- TASK ITEM
Write out exactly the lines from the start of the entries through the one that contains "longitud de $l=1m$.", including both.

- INFORMATION

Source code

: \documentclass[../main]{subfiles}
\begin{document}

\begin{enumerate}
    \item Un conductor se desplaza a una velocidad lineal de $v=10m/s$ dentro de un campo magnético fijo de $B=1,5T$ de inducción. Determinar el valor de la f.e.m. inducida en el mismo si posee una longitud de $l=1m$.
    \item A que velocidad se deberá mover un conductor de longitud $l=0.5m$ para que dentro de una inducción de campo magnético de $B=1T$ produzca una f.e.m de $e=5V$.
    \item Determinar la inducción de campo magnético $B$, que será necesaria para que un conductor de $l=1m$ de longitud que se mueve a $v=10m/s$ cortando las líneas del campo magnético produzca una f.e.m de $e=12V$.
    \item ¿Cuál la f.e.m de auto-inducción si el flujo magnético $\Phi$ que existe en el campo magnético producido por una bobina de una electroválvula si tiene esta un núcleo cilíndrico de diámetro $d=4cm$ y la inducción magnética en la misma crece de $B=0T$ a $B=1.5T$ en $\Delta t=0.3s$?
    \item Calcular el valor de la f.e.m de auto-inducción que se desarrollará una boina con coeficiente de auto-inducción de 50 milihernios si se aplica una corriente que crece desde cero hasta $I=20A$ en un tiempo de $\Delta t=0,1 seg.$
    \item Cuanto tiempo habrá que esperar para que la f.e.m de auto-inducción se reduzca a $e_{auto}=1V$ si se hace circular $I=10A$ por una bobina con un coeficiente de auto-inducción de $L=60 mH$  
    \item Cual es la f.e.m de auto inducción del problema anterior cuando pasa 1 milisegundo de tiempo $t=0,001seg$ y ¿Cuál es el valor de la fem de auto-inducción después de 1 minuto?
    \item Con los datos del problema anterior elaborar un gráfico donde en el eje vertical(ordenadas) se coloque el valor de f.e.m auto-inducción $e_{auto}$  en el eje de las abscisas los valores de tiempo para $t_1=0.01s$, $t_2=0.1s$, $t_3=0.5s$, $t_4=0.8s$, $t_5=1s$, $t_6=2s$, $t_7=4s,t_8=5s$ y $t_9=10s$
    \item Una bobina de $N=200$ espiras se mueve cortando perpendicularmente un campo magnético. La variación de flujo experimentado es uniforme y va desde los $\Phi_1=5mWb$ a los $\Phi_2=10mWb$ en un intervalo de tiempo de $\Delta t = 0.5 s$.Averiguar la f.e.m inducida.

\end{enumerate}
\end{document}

- SOLUTION
Source code

: \documentclass[../main]{subfiles}
\begin{document}

\begin{enumerate}
    \item Un conductor se desplaza a una velocidad lineal de $v=10m/s$ dentro de un campo magnético fijo de $B=1,5T$ de inducción. Determinar el valor de la f.e.m. inducida en el mismo si posee una longitud de $l=1m$.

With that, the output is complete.